##### SUPPLIED INFORMATION

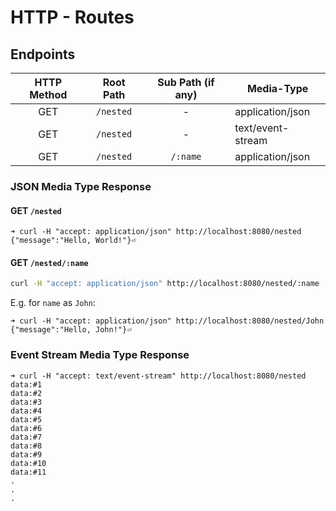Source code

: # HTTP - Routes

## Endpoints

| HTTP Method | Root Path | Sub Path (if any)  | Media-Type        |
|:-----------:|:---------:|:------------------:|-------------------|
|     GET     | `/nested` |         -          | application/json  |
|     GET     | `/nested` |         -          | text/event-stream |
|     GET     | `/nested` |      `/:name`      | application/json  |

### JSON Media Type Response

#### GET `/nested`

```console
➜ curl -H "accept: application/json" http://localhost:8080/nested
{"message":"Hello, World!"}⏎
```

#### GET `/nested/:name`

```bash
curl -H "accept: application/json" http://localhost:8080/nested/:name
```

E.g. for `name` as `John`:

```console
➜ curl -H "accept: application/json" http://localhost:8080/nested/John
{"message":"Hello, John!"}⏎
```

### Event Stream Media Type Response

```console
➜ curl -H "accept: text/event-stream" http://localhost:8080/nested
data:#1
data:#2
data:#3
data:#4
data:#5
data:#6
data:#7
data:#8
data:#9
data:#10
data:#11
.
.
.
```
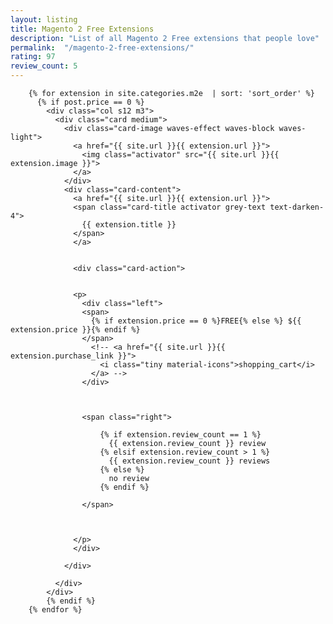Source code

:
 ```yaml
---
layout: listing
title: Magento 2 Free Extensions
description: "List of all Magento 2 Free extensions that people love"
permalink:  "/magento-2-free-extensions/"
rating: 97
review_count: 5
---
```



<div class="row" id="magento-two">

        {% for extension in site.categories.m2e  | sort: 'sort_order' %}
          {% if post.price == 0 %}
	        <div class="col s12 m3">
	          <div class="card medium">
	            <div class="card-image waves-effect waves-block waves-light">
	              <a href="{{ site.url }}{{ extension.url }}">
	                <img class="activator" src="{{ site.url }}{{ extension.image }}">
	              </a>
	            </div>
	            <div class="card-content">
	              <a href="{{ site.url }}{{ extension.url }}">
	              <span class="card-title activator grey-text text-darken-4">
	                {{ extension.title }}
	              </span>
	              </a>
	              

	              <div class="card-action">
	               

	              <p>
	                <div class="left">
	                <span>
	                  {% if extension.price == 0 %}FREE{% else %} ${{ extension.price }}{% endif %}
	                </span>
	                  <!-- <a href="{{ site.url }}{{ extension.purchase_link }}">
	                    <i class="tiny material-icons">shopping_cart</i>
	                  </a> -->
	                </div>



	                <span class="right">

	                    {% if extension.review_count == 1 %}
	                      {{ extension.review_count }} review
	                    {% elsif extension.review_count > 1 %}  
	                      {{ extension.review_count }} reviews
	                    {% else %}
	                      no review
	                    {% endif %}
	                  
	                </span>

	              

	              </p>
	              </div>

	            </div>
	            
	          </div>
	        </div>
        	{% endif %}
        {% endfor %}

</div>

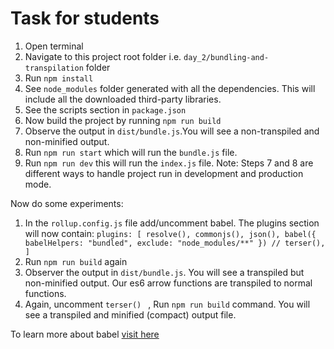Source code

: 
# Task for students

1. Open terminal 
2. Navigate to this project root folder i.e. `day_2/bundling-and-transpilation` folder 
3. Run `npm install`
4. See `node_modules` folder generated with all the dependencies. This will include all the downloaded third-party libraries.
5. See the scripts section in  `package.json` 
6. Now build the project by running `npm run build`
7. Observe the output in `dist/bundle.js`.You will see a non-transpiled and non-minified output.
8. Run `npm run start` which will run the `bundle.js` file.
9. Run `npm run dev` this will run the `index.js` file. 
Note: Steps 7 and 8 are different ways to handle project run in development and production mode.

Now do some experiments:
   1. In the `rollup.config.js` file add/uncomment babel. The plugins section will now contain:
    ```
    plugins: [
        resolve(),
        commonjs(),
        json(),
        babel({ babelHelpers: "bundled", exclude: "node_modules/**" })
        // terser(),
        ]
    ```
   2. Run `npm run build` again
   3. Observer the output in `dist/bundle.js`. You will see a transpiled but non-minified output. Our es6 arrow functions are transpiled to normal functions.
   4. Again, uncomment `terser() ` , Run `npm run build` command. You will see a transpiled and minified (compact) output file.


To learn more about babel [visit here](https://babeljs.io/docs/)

##########

§ ACTION ITEM:
Whenever a line of the material holds the word "localhost", copy it out.

§ ANSWER BELOW:
➜ curl -H "accept: application/json" http://localhost:8080/nested
curl -H "accept: application/json" http://localhost:8080/nested/:name
➜ curl -H "accept: application/json" http://localhost:8080/nested/John
➜ curl -H "accept: text/event-stream" http://localhost:8080/nested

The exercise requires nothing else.